WHAT IS NEEDED> In your copy of the entries, please include no pictures and return every word exactly.

* * * * * * *

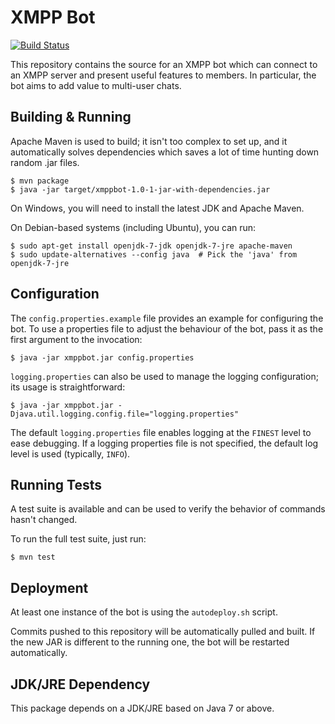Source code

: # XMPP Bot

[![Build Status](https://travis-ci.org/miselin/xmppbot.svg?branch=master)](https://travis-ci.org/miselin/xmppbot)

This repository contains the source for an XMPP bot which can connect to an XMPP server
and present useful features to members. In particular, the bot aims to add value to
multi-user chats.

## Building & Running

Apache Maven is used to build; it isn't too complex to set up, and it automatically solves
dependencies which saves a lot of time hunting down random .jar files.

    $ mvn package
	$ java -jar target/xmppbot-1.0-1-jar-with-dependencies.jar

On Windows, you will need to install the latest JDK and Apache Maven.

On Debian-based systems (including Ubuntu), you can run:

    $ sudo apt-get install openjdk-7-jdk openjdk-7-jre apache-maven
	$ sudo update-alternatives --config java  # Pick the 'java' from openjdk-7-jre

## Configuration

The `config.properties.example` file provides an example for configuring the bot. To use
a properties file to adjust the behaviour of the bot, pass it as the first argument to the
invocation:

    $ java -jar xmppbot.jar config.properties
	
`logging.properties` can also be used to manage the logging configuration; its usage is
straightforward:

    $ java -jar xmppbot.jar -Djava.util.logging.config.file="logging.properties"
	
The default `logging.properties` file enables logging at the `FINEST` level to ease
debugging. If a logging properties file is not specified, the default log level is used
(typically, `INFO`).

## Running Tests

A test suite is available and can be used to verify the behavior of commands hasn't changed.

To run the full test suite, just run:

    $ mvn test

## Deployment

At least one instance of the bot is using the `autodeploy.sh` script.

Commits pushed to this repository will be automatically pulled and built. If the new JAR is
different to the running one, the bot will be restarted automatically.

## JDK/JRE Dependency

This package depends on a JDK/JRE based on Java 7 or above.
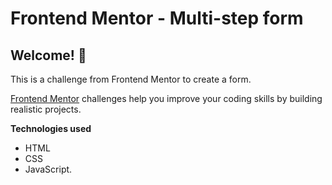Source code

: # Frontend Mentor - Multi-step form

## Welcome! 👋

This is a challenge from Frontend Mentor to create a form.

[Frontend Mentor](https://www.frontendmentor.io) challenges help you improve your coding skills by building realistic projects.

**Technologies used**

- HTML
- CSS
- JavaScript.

* * * * * * *

ANSWER TO THE PROBLEM>
Source code

: # XMPP Bot

[![Build Status](https://travis-ci.org/miselin/xmppbot.svg?branch=master)](https://travis-ci.org/miselin/xmppbot)

This repository contains the source for an XMPP bot which can connect to an XMPP server
and present useful features to members. In particular, the bot aims to add value to
multi-user chats.

## Building & Running

Apache Maven is used to build; it isn't too complex to set up, and it automatically solves
dependencies which saves a lot of time hunting down random .jar files.

    $ mvn package
	$ java -jar target/xmppbot-1.0-1-jar-with-dependencies.jar

On Windows, you will need to install the latest JDK and Apache Maven.

On Debian-based systems (including Ubuntu), you can run:

    $ sudo apt-get install openjdk-7-jdk openjdk-7-jre apache-maven
	$ sudo update-alternatives --config java  # Pick the 'java' from openjdk-7-jre

## Configuration

The `config.properties.example` file provides an example for configuring the bot. To use
a properties file to adjust the behaviour of the bot, pass it as the first argument to the
invocation:

    $ java -jar xmppbot.jar config.properties
	
`logging.properties` can also be used to manage the logging configuration; its usage is
straightforward:

    $ java -jar xmppbot.jar -Djava.util.logging.config.file="logging.properties"
	
The default `logging.properties` file enables logging at the `FINEST` level to ease
debugging. If a logging properties file is not specified, the default log level is used
(typically, `INFO`).

## Running Tests

A test suite is available and can be used to verify the behavior of commands hasn't changed.

To run the full test suite, just run:

    $ mvn test

## Deployment

At least one instance of the bot is using the `autodeploy.sh` script.

Commits pushed to this repository will be automatically pulled and built. If the new JAR is
different to the running one, the bot will be restarted automatically.

## JDK/JRE Dependency

This package depends on a JDK/JRE based on Java 7 or above.
Source code

: # Frontend Mentor - Multi-step form

## Welcome! 👋

This is a challenge from Frontend Mentor to create a form.

[Frontend Mentor](https://www.frontendmentor.io) challenges help you improve your coding skills by building realistic projects.

**Technologies used**

- HTML
- CSS
- JavaScript.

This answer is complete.